(RECORDS FOR THIS TASK)

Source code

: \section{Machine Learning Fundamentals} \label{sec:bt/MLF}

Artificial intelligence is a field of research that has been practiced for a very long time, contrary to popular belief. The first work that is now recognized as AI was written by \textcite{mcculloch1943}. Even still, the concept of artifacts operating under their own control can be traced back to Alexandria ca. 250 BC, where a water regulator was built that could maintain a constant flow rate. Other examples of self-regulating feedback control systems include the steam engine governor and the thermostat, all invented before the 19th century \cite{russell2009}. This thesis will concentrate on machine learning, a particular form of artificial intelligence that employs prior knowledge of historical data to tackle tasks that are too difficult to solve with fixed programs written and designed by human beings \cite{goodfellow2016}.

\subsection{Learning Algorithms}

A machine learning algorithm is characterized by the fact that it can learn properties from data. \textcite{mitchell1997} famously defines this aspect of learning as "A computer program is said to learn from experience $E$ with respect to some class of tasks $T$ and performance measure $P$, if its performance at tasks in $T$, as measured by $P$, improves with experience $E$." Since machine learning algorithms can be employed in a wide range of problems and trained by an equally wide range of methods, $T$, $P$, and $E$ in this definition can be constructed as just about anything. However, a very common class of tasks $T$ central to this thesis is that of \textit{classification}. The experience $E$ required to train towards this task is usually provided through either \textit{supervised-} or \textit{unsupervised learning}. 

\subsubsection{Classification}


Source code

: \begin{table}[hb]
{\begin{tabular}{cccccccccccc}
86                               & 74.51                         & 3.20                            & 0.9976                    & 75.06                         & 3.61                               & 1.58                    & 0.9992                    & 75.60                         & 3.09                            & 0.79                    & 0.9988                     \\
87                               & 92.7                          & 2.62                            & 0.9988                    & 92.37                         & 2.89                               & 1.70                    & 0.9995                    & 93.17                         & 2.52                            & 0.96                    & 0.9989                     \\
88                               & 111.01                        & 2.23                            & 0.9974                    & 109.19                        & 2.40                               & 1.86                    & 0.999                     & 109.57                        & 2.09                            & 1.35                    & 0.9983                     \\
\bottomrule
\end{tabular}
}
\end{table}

(End RECORDS FOR THIS TASK)

HOW TO COMPLETE THIS TASK: Please retype the records above starting with the line that contains "A machine learning" and stopping after the last line, changing nothing.

EXERCISE RESPONSE:
A machine learning algorithm is characterized by the fact that it can learn properties from data. \textcite{mitchell1997} famously defines this aspect of learning as "A computer program is said to learn from experience $E$ with respect to some class of tasks $T$ and performance measure $P$, if its performance at tasks in $T$, as measured by $P$, improves with experience $E$." Since machine learning algorithms can be employed in a wide range of problems and trained by an equally wide range of methods, $T$, $P$, and $E$ in this definition can be constructed as just about anything. However, a very common class of tasks $T$ central to this thesis is that of \textit{classification}. The experience $E$ required to train towards this task is usually provided through either \textit{supervised-} or \textit{unsupervised learning}. 

\subsubsection{Classification}


Source code

: \begin{table}[hb]
{\begin{tabular}{cccccccccccc}
86                               & 74.51                         & 3.20                            & 0.9976                    & 75.06                         & 3.61                               & 1.58                    & 0.9992                    & 75.60                         & 3.09                            & 0.79                    & 0.9988                     \\
87                               & 92.7                          & 2.62                            & 0.9988                    & 92.37                         & 2.89                               & 1.70                    & 0.9995                    & 93.17                         & 2.52                            & 0.96                    & 0.9989                     \\
88                               & 111.01                        & 2.23                            & 0.9974                    & 109.19                        & 2.40                               & 1.86                    & 0.999                     & 109.57                        & 2.09                            & 1.35                    & 0.9983                     \\
\bottomrule
\end{tabular}
}
\end{table}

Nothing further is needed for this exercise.